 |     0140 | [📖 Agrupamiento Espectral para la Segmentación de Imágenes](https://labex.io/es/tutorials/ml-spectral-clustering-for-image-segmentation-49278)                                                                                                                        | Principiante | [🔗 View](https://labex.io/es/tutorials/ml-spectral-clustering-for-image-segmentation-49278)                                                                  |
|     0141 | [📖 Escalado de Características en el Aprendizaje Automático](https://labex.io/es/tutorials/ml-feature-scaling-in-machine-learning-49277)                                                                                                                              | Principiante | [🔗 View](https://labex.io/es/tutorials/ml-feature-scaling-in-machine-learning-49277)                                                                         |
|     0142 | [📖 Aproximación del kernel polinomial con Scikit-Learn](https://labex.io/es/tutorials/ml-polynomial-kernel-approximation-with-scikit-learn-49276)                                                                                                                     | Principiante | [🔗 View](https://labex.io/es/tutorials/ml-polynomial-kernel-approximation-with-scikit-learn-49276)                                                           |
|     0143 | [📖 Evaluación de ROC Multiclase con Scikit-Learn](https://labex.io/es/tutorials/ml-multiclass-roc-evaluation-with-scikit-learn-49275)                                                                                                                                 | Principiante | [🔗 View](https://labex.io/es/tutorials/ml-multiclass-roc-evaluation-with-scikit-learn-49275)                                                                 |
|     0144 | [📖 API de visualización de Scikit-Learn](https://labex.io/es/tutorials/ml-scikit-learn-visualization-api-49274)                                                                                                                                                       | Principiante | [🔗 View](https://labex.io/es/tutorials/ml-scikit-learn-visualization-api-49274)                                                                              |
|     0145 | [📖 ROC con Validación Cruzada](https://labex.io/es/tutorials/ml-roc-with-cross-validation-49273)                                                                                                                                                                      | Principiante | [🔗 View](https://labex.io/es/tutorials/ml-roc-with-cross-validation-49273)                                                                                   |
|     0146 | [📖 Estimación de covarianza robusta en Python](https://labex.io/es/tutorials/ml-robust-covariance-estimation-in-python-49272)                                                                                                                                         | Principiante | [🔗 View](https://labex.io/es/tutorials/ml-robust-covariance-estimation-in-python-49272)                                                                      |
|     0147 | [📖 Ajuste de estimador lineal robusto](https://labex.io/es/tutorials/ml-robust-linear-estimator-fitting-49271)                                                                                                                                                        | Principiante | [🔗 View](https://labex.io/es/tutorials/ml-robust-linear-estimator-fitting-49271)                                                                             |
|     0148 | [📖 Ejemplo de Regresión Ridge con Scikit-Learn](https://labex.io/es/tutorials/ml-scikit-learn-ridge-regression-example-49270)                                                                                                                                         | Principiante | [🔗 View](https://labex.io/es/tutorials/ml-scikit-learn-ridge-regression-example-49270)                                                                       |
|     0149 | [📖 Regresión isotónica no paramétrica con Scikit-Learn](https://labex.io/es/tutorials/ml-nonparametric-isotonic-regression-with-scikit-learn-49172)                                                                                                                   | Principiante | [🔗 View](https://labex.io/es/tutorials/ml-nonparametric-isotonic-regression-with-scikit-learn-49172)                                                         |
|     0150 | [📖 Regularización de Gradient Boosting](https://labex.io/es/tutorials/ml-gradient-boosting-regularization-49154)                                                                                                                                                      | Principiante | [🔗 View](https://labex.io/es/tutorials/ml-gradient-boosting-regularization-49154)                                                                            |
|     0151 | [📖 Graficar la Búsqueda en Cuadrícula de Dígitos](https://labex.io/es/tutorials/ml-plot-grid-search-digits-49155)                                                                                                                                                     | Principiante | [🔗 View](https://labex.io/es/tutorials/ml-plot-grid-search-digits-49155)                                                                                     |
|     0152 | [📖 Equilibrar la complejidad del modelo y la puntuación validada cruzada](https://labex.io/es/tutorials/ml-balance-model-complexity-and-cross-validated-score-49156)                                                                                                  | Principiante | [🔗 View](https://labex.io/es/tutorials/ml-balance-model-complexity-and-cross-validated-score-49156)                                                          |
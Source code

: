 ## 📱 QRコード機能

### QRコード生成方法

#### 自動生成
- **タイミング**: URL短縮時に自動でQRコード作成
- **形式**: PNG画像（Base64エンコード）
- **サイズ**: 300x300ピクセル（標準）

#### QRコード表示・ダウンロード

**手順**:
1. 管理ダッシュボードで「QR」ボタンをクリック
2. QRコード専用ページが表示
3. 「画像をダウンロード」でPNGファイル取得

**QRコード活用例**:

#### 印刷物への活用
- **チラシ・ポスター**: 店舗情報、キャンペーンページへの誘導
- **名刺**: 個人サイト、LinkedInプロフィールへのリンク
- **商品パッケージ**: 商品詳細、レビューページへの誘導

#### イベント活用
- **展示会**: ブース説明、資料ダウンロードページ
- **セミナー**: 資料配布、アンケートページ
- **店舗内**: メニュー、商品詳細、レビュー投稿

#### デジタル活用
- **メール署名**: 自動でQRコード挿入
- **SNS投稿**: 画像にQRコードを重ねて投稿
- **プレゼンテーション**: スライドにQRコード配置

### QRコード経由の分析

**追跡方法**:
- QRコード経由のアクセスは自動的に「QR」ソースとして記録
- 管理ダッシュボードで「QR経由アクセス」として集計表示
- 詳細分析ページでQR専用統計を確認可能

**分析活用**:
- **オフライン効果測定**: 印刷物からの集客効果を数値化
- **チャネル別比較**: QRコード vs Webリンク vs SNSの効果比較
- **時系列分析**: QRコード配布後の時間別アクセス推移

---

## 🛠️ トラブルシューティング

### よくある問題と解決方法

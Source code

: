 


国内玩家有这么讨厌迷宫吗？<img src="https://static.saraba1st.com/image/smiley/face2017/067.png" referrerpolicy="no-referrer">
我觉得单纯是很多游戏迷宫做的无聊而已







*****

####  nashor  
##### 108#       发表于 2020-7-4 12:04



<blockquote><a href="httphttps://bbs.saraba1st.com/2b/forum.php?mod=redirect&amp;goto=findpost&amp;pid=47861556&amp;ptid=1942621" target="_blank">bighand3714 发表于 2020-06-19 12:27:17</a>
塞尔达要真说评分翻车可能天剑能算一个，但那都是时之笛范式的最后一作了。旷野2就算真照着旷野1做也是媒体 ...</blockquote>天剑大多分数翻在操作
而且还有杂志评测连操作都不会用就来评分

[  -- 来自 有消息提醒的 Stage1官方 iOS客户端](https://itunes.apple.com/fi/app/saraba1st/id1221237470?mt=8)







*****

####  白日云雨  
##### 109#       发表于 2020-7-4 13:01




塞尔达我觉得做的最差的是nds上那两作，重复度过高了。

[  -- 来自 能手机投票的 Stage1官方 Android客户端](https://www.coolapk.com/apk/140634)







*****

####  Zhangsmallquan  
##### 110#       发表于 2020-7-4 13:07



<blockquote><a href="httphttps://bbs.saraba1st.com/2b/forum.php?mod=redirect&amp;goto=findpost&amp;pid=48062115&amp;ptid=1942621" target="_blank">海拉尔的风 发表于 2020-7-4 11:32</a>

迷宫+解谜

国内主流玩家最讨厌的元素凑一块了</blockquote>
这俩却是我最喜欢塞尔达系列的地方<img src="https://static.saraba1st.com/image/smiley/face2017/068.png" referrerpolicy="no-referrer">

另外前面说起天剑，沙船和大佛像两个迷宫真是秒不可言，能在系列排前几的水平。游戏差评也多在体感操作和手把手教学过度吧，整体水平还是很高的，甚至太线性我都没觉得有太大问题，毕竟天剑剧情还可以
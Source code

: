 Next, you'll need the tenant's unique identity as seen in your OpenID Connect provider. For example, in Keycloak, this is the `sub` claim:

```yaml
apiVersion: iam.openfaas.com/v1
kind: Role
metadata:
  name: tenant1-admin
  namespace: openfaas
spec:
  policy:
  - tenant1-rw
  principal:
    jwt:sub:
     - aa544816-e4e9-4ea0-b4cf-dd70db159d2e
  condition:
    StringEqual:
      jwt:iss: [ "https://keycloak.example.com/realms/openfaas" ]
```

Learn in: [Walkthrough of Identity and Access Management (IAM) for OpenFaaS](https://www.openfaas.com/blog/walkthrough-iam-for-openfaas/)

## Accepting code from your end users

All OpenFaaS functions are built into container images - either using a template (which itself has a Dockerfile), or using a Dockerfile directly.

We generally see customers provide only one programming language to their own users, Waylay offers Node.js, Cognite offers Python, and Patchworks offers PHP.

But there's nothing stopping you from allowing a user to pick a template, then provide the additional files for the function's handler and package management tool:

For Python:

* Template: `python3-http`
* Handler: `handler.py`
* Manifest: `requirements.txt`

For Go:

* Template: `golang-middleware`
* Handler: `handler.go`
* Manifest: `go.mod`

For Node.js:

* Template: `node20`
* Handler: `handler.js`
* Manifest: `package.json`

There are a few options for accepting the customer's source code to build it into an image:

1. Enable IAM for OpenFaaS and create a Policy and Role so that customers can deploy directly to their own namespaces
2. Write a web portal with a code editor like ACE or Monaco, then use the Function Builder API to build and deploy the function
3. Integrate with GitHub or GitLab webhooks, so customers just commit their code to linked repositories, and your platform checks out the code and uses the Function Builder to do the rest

[Exercise aim]
Leave out every line above except those from the line with "发表于 2020-06-19 12:27:17</a>" up to and including the line with "而且还有杂志评测连操作都不会用就来评分", and copy those exactly.

[Problem solution]
<blockquote><a href="httphttps://bbs.saraba1st.com/2b/forum.php?mod=redirect&amp;goto=findpost&amp;pid=47861556&amp;ptid=1942621" target="_blank">bighand3714 发表于 2020-06-19 12:27:17</a>
塞尔达要真说评分翻车可能天剑能算一个，但那都是时之笛范式的最后一作了。旷野2就算真照着旷野1做也是媒体 ...</blockquote>天剑大多分数翻在操作
而且还有杂志评测连操作都不会用就来评分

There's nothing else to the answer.